=== Data for the task ===
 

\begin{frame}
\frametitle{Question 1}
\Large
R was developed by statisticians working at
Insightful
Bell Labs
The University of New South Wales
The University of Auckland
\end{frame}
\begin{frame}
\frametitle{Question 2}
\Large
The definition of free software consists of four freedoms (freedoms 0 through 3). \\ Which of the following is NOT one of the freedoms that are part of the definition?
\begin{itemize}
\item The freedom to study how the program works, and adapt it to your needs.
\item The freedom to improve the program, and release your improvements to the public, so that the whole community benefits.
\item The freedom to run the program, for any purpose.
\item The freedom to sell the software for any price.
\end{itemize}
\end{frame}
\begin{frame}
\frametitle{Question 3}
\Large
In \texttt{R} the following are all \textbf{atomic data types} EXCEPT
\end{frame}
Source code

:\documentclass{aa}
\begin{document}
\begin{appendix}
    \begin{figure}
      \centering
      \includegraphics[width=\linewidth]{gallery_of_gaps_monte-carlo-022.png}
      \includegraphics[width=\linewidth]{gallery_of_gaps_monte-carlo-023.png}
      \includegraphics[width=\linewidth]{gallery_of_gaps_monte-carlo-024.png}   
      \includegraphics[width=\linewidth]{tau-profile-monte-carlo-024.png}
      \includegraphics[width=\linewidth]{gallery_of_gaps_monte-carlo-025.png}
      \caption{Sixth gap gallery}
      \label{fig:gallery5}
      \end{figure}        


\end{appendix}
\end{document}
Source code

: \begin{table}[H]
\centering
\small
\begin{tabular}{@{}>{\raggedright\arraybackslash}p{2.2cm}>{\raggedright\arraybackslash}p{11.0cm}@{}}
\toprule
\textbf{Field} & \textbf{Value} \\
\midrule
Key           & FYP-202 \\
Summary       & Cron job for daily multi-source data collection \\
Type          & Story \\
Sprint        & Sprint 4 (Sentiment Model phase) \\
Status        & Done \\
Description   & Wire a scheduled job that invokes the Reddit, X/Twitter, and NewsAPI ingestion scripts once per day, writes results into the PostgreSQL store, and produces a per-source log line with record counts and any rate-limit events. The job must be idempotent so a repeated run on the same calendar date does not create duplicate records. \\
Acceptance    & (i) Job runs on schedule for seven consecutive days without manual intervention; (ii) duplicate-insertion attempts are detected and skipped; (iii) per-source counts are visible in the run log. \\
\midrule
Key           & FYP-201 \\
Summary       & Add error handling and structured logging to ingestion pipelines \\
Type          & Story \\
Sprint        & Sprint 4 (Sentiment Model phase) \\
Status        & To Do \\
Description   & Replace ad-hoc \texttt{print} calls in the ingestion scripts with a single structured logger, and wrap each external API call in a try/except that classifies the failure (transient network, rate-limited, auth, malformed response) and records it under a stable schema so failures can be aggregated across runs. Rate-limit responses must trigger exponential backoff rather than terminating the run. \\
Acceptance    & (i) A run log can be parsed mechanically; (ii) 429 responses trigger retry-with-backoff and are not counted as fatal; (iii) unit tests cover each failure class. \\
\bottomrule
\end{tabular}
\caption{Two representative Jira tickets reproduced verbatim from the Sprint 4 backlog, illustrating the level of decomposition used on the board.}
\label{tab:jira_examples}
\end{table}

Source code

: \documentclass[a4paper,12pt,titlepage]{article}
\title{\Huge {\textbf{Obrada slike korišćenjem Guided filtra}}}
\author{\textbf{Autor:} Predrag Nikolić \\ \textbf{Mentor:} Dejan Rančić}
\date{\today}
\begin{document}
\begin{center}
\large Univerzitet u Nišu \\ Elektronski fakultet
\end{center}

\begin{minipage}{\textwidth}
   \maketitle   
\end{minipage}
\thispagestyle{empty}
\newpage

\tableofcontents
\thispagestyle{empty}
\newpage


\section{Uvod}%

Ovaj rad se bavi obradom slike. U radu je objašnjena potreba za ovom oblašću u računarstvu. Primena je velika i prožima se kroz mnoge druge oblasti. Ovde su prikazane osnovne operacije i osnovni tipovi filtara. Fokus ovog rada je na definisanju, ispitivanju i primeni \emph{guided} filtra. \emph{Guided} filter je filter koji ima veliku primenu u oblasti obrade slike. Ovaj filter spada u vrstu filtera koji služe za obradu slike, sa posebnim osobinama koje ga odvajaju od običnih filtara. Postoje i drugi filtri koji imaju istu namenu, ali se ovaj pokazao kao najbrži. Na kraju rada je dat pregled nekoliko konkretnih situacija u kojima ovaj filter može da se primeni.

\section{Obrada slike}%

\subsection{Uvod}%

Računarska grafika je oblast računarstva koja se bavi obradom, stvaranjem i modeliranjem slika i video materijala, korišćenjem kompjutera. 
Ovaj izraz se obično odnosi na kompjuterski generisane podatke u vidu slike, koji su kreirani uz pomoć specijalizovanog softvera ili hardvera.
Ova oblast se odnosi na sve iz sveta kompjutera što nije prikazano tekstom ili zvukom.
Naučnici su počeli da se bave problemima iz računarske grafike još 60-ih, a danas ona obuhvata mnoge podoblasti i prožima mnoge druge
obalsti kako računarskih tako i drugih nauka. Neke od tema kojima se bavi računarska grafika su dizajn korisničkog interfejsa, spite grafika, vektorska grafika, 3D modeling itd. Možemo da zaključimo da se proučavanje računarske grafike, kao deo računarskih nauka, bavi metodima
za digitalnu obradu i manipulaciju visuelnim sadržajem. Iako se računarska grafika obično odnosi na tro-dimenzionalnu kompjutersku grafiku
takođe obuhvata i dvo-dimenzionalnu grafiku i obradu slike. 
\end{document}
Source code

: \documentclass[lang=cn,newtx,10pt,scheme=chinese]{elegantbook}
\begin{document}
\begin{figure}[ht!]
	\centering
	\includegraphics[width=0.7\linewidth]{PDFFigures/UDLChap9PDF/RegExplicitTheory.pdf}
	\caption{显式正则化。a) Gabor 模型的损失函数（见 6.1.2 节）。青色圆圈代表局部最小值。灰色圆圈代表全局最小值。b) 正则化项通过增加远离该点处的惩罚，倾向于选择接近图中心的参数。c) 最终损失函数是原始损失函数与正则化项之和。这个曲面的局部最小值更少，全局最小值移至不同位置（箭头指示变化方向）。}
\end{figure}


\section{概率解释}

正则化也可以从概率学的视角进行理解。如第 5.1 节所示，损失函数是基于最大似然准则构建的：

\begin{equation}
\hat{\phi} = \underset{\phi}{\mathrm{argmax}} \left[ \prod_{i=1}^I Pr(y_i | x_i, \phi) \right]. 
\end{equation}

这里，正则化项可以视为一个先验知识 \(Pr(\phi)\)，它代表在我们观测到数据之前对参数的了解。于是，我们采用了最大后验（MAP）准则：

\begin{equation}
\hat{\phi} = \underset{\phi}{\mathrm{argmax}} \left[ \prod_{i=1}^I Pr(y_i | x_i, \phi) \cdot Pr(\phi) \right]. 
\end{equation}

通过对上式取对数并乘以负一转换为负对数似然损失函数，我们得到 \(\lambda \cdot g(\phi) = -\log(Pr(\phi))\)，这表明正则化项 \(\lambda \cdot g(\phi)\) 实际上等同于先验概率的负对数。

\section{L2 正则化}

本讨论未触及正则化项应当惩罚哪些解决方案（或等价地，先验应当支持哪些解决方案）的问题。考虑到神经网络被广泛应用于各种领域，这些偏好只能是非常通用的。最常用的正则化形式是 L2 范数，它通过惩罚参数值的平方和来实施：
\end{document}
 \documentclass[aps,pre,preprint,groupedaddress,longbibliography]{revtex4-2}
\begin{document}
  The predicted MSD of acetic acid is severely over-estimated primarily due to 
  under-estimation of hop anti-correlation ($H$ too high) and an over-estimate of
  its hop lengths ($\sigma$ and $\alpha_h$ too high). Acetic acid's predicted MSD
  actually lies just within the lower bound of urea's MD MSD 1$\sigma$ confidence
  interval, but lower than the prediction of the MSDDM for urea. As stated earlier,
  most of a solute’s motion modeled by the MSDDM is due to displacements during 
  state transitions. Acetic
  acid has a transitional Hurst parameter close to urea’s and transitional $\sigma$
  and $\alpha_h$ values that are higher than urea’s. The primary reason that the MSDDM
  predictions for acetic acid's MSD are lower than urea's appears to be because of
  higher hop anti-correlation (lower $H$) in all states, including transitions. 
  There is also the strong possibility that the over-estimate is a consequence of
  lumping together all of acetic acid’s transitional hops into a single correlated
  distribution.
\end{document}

=== Action item ===
Gather from the data above every line with the string "label".

=== Written response ===
      \label{fig:gallery5}
\label{tab:jira_examples}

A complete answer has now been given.